The required output is the line containing "carrack origin" followed by every line after it to the end of the listing, each written out exactly.
....................
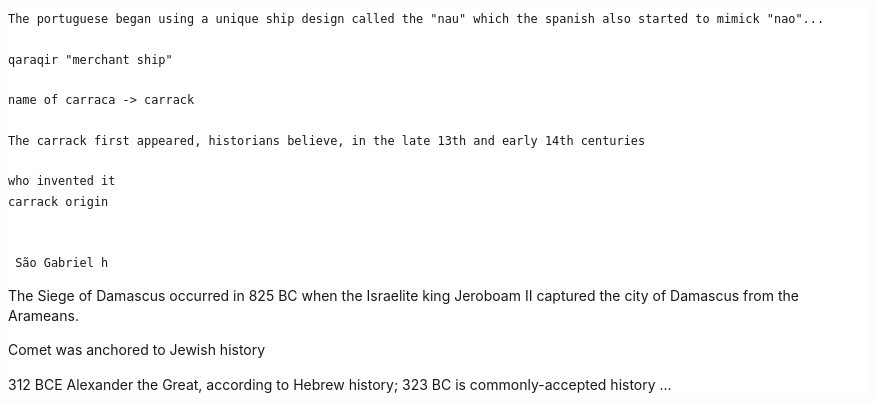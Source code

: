 	
	
	
	
	
	
	
	The portuguese began using a unique ship design called the "nau" which the spanish also started to mimick "nao"... 
	
	qaraqir "merchant ship"
	
	name of carraca -> carrack 
	
	The carrack first appeared, historians believe, in the late 13th and early 14th centuries
	
	who invented it 
	carrack origin
	
	
	 São Gabriel h




































The Siege of Damascus occurred in 825 BC when the Israelite king Jeroboam II captured the city of Damascus from the Arameans.

Comet was anchored to Jewish history 

312 BCE Alexander the Great, according to Hebrew history; 323 BC is commonly-accepted history ...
....................
▶ _PROBLEM SOLUTION_
	carrack origin
	
	
	 São Gabriel h




































The Siege of Damascus occurred in 825 BC when the Israelite king Jeroboam II captured the city of Damascus from the Arameans.

Comet was anchored to Jewish history 

312 BCE Alexander the Great, according to Hebrew history; 323 BC is commonly-accepted history ...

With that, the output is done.